[Problem details]
Lines holding the string "uses" in the listing below are to be copied.
+---+
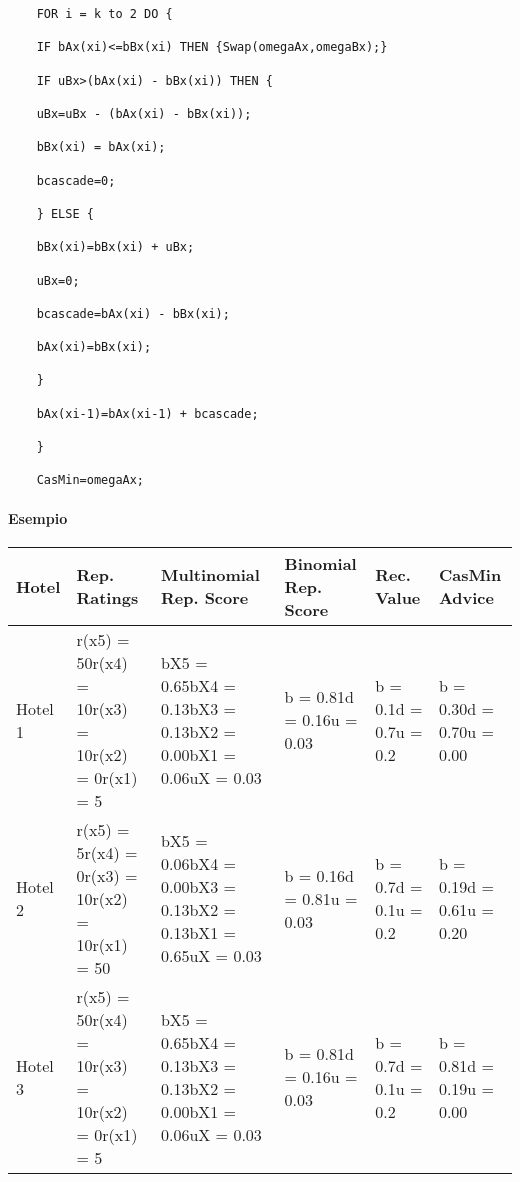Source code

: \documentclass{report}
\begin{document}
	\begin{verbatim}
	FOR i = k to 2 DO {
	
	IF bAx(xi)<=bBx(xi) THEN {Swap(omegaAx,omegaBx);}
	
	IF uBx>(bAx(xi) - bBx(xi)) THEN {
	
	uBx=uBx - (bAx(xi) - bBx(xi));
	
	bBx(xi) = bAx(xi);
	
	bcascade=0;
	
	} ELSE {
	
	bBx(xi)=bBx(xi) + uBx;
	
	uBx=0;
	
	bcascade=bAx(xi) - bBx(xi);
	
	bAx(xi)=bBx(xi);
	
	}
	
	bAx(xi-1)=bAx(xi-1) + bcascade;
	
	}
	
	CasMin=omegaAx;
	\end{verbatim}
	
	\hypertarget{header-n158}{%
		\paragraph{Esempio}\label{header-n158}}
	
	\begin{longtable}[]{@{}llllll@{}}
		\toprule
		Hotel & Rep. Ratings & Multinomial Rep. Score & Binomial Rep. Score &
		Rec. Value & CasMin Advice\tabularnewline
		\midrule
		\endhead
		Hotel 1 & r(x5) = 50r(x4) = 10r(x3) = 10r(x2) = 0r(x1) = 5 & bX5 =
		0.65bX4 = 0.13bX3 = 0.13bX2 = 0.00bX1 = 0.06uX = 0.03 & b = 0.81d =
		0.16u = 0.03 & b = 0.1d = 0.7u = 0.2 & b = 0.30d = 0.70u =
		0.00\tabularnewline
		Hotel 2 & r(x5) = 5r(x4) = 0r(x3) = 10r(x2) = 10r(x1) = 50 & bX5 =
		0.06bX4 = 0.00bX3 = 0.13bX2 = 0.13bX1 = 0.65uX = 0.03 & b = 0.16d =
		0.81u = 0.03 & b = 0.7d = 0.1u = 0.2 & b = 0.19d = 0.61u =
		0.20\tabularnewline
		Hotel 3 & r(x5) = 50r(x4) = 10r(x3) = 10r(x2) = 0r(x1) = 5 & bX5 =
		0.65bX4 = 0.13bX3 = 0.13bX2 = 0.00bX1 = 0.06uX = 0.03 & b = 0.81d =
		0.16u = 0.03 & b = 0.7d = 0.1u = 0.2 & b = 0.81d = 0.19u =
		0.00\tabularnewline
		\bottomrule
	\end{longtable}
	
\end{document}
+---+
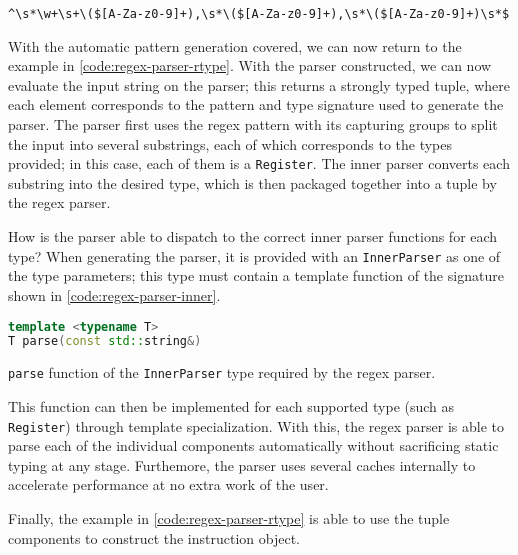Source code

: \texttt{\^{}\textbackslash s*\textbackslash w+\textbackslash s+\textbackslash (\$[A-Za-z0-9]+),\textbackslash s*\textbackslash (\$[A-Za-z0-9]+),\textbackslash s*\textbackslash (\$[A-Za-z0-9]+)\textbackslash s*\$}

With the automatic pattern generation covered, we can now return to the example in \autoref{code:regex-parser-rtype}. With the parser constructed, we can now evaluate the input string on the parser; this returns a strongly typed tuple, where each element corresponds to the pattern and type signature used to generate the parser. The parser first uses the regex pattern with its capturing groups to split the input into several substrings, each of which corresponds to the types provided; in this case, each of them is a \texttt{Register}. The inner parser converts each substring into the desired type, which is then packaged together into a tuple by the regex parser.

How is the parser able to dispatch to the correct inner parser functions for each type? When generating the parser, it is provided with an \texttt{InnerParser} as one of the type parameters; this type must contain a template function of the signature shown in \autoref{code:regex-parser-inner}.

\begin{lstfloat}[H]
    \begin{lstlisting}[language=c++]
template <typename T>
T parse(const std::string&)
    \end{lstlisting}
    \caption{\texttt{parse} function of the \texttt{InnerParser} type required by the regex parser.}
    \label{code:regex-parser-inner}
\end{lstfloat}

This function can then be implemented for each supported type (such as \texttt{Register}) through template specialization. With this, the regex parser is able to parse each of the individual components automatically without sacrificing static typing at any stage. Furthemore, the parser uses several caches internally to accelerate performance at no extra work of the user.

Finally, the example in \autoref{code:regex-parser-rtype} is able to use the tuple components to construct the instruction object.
+---+
[Task output]
With the automatic pattern generation covered, we can now return to the example in \autoref{code:regex-parser-rtype}. With the parser constructed, we can now evaluate the input string on the parser; this returns a strongly typed tuple, where each element corresponds to the pattern and type signature used to generate the parser. The parser first uses the regex pattern with its capturing groups to split the input into several substrings, each of which corresponds to the types provided; in this case, each of them is a \texttt{Register}. The inner parser converts each substring into the desired type, which is then packaged together into a tuple by the regex parser.
This function can then be implemented for each supported type (such as \texttt{Register}) through template specialization. With this, the regex parser is able to parse each of the individual components automatically without sacrificing static typing at any stage. Furthemore, the parser uses several caches internally to accelerate performance at no extra work of the user.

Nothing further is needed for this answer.